Microalloyed Pearlite Steels for the Wire Industry – Mechanisms of Alloy Element Redistribution and Strengthening Processes in Chromium-Vanadium Eutectoid Steels
The strength of continuously cooled pearlitic steel rod can be increased by up to 200MN/m2 by small additions of chromium and vanadium. We report here a detailed investigation of the microstructure and properties of a range of such steels. In addition to conventional mechanical property and microscopical studies, the techniques of field emission STEM X-ray analysis and atom probe microanalysis have been used to examine the redistribution of alloying elements during heat treatment. Both chromium and vanadium have a strong tendency to redistribute to the cementite phase by short-circuit diffusion along the austenite-pearlite interface. Under rapid transformation conditions, however, this redistribution process is incomplete, and secondary carbonitride precipitation can occur within the pearlitic ferrite.

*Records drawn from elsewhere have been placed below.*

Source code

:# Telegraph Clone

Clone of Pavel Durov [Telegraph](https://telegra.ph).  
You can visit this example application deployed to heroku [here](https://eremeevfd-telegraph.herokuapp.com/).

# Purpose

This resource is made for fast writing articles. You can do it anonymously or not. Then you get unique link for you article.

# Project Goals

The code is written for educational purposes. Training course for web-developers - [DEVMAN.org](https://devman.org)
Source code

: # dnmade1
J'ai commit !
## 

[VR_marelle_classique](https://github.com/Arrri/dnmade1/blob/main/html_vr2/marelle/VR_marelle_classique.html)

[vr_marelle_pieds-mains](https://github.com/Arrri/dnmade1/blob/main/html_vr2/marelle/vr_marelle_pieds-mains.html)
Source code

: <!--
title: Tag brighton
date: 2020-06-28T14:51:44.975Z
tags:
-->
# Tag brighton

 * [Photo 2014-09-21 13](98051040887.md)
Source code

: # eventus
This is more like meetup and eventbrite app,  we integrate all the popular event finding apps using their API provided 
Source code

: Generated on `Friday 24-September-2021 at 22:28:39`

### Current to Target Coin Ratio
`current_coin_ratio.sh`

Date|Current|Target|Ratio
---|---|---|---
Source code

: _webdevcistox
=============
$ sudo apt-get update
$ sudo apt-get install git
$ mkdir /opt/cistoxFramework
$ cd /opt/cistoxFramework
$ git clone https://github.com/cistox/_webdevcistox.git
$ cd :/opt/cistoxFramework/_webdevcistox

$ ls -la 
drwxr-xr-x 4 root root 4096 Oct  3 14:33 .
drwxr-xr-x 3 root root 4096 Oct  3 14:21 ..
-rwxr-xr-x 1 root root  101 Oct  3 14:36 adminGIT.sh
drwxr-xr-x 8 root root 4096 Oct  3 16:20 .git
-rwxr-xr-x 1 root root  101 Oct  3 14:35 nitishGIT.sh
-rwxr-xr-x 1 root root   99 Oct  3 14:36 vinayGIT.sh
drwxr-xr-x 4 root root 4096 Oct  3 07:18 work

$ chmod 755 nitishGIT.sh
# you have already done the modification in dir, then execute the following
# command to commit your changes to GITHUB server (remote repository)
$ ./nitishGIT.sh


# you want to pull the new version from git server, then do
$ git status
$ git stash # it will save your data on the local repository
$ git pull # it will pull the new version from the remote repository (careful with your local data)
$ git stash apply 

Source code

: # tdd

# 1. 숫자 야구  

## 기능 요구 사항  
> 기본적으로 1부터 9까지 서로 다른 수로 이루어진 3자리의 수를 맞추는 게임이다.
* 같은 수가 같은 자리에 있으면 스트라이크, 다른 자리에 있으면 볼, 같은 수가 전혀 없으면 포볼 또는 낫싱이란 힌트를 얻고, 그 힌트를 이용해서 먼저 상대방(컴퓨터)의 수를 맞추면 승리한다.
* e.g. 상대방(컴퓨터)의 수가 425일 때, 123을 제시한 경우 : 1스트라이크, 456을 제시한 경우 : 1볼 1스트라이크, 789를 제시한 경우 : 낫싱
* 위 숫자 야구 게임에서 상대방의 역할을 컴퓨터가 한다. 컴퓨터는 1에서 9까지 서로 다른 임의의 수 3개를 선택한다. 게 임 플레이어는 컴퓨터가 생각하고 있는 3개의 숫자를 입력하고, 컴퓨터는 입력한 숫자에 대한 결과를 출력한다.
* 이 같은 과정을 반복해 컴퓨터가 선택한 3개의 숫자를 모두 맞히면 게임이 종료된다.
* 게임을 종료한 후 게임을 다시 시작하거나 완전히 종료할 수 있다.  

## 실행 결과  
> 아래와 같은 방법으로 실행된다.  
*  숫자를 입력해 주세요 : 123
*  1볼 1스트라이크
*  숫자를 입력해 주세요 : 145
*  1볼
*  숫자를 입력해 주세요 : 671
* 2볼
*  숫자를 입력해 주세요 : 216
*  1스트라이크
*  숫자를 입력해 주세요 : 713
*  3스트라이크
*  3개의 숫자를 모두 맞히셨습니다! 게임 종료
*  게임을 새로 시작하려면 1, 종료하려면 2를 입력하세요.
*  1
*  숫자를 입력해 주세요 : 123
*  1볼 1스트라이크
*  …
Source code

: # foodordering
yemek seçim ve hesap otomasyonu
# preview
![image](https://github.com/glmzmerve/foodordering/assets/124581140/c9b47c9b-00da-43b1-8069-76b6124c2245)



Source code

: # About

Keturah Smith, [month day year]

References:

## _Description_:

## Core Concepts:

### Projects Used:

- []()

An unusual feature of vanadium additions is their tendency to produce grain boundary ferrite films, even in steels of eutectoid composition. This effect is believed to be due to nucleation of vanadium carbide particles in austenite grain boundaries, prior to pearlite formation. Nucleation of pearlitic cementite is consequently inhibited, allowing a continuous ferrite film to develop. Fortunately, the presence of such films does not adversely effect subsequent cold drawing properties, which are fully comparable to those of lead patented plain carbon steels.
chromium-vanadium eutectoid steels, pearlitic steel rod, transformation, vanadium carbide, pearlitic cementite, secondary carbonitride precipitation, boundary ferrite.
T. D. Mottishaw and G.D.W. Smith
Department of Metallurgy and Science of Materials, Oxford University, Parks Road, Oxford OX1 3PH, England
HSLA Steels, Technology and Applications; Philadelphia, Pa, U.S.A, 3-6 Oct. 1983, pp.163-175 (Vanitec Publication - V0385)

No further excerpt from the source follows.